SMART Probe to Crash Into the Moon
cyberbian writes "Amateur astronomers will be excited to note that they can witness the impact of the SMART-1 probe crashing into the moon. The impact is scheduled for the morning of September 2nd (PDT). From the article: 'There's nothing wrong with the spacecraft, which is wrapping up a successful 3-year mission to the Moon. SMART-1's main job was to test a European-built ion engine. It worked beautifully, propelling the craft in 2003 on a unique spiral path from Earth to the Moon. From lunar orbit, SMART-1 took thousands of high-resolution pictures and made mineral maps of the Moon's terrain. One of its most important discoveries was a "Peak of Eternal Light," a mountaintop near the Moon's north pole in constant, year-round sunlight. Peaks of Eternal Light are prime real estate for solar-powered Moon bases."
the sooner we stop thinking about the moon as some mystical magical pixie home where ancient one-eyed green cheese eating creatures hide from our attempts to photograph them, and start thinking about in terms of real estate with a long-ass trip to the beach.... ... the sooner we will advance off the planet and into our own solar system with any kind of manned progress.
The moon is not a rainforest we have to save so that we can continue to breathe. We should avoid blowing it up, but other than that, it's a big hunk of rock we just haven't put to good use yet.

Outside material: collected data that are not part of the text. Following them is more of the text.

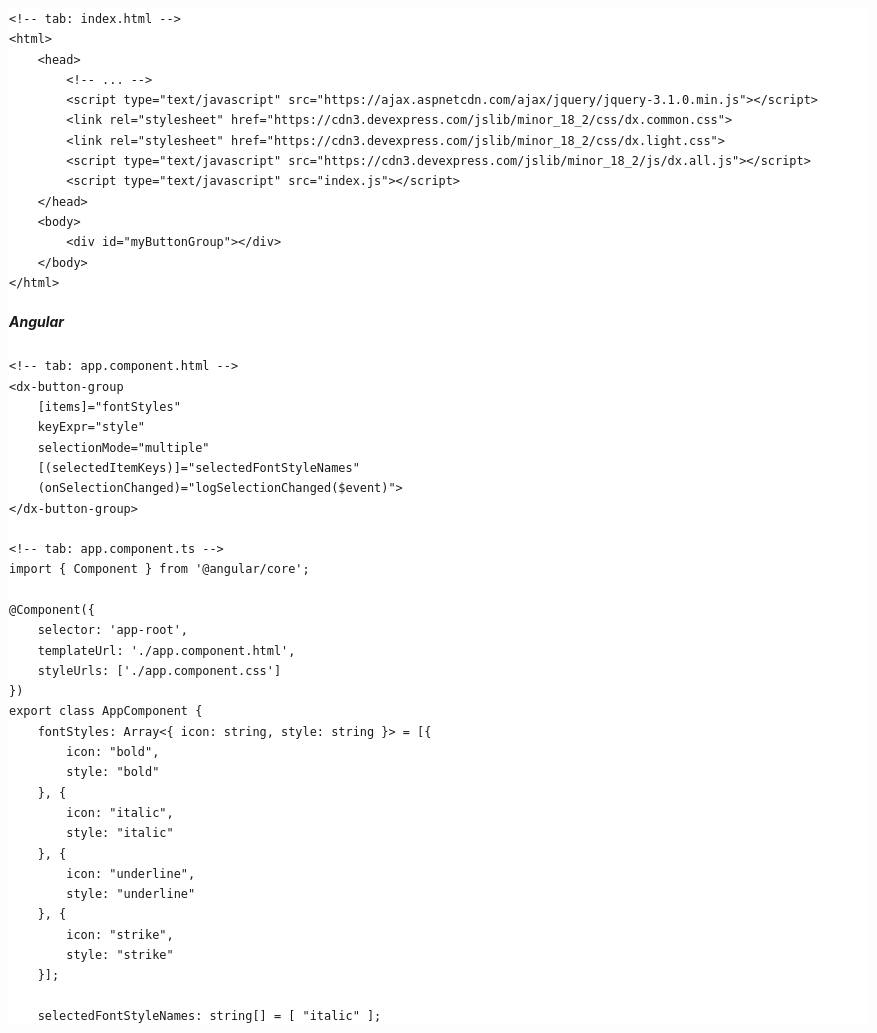     <!-- tab: index.html -->
    <html>
        <head>
            <!-- ... -->
            <script type="text/javascript" src="https://ajax.aspnetcdn.com/ajax/jquery/jquery-3.1.0.min.js"></script>
            <link rel="stylesheet" href="https://cdn3.devexpress.com/jslib/minor_18_2/css/dx.common.css">
            <link rel="stylesheet" href="https://cdn3.devexpress.com/jslib/minor_18_2/css/dx.light.css">
            <script type="text/javascript" src="https://cdn3.devexpress.com/jslib/minor_18_2/js/dx.all.js"></script>
            <script type="text/javascript" src="index.js"></script>
        </head>
        <body>
            <div id="myButtonGroup"></div>
        </body>
    </html>

##### Angular

    <!-- tab: app.component.html -->
    <dx-button-group
        [items]="fontStyles"
        keyExpr="style"
        selectionMode="multiple"
        [(selectedItemKeys)]="selectedFontStyleNames"
        (onSelectionChanged)="logSelectionChanged($event)">
    </dx-button-group>

    <!-- tab: app.component.ts -->
    import { Component } from '@angular/core';

    @Component({
        selector: 'app-root',
        templateUrl: './app.component.html',
        styleUrls: ['./app.component.css']
    })
    export class AppComponent {
        fontStyles: Array<{ icon: string, style: string }> = [{
            icon: "bold",
            style: "bold"
        }, {
            icon: "italic",
            style: "italic"
        }, {
            icon: "underline",
            style: "underline"
        }, {
            icon: "strike",
            style: "strike"
        }];

        selectedFontStyleNames: string[] = [ "italic" ];
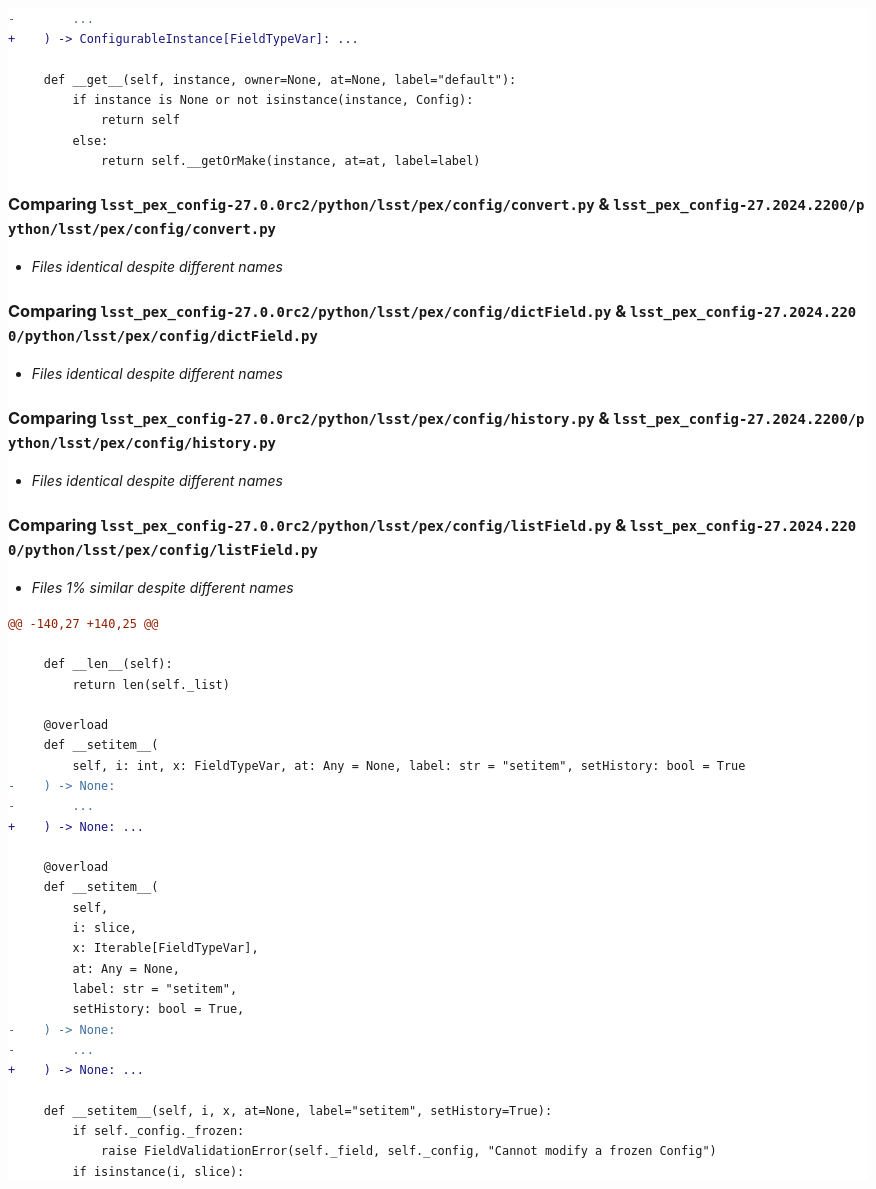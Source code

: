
 ```diff
-        ...
+    ) -> ConfigurableInstance[FieldTypeVar]: ...
 
     def __get__(self, instance, owner=None, at=None, label="default"):
         if instance is None or not isinstance(instance, Config):
             return self
         else:
             return self.__getOrMake(instance, at=at, label=label)
```

### Comparing `lsst_pex_config-27.0.0rc2/python/lsst/pex/config/convert.py` & `lsst_pex_config-27.2024.2200/python/lsst/pex/config/convert.py`

 * *Files identical despite different names*

### Comparing `lsst_pex_config-27.0.0rc2/python/lsst/pex/config/dictField.py` & `lsst_pex_config-27.2024.2200/python/lsst/pex/config/dictField.py`

 * *Files identical despite different names*

### Comparing `lsst_pex_config-27.0.0rc2/python/lsst/pex/config/history.py` & `lsst_pex_config-27.2024.2200/python/lsst/pex/config/history.py`

 * *Files identical despite different names*

### Comparing `lsst_pex_config-27.0.0rc2/python/lsst/pex/config/listField.py` & `lsst_pex_config-27.2024.2200/python/lsst/pex/config/listField.py`

 * *Files 1% similar despite different names*

```diff
@@ -140,27 +140,25 @@
 
     def __len__(self):
         return len(self._list)
 
     @overload
     def __setitem__(
         self, i: int, x: FieldTypeVar, at: Any = None, label: str = "setitem", setHistory: bool = True
-    ) -> None:
-        ...
+    ) -> None: ...
 
     @overload
     def __setitem__(
         self,
         i: slice,
         x: Iterable[FieldTypeVar],
         at: Any = None,
         label: str = "setitem",
         setHistory: bool = True,
-    ) -> None:
-        ...
+    ) -> None: ...
 
     def __setitem__(self, i, x, at=None, label="setitem", setHistory=True):
         if self._config._frozen:
             raise FieldValidationError(self._field, self._config, "Cannot modify a frozen Config")
         if isinstance(i, slice):
```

"I love deadlines. I love the whooshing sound they make as they fly by." -D. Adams
I hate hearing such business-evolved terms such as "real estate"
Real estate is not a business evolved term, in fact it's rather the opposite. It's a fuedalism evolved term.
"Real" means "royal" and "estate" means "status"; real estate is that property, status; held by royal grant, one's condition under the power of the king.
If you don't like the term applied to the moon; go complain to the King of the Moon.
KFG
Even if you can't see the explosion, you can either wait for the plume of ejecta to rise up into the sunlight (soon afterwards) or reflect earthshine, which may then be visible here on earth. Or, if you have the equipment, tune your radio gear to 2235.1 MHz and watch as the signal from SMART-1 goes from on (alive) to off (dead) - several radio telescopes in Australia and Chile will be watching as the probe hits.
I wonder if any of the Apollo ASLEP packages are still up and running and whether they would detect the impact?
The ALSEP packages were turned off remotely when the budget for collecting data ran out. That was Sep 30, 1977. Although the Apollo 14 ALSEP had failed a year and a half earlier, the others (A12, A15-17) were still going strong -- and still would be, the RTG power source having about a 90-year half life. (Well, barring hardware failure.)
Their seismometers did detect the impact of the S-IVB upper stages and LM ascent stages that were targeted at the Moon's surface. The SMART probe is much smaller so it would depend on how close it hit.
-- Alastair
I know that yours was a joke, but FYI crashing into the moon is the end of every mission in lunar orbit (yes, this includes the ascent stages of the Apollo Lunar Modules); those orbits are not stable due to the gravity of the sun, the Earth and irregularities in the moon itself.
And, considering that this is an ESA mission, why the summary has only a link to the NASA site? ESA has a lot of good information about the mission and the impact:
IMHO the most important results from this mission (beside a lot of nice detailed images) are the successful use of a ion engine with a very complicated low-power path (that thing passed through the L1 Lagrangian Point, switching seamlessly from earth orbit to lunar orbit) and the extensive mapping of the moon surface chemical composition using X-ray and infrared instruments.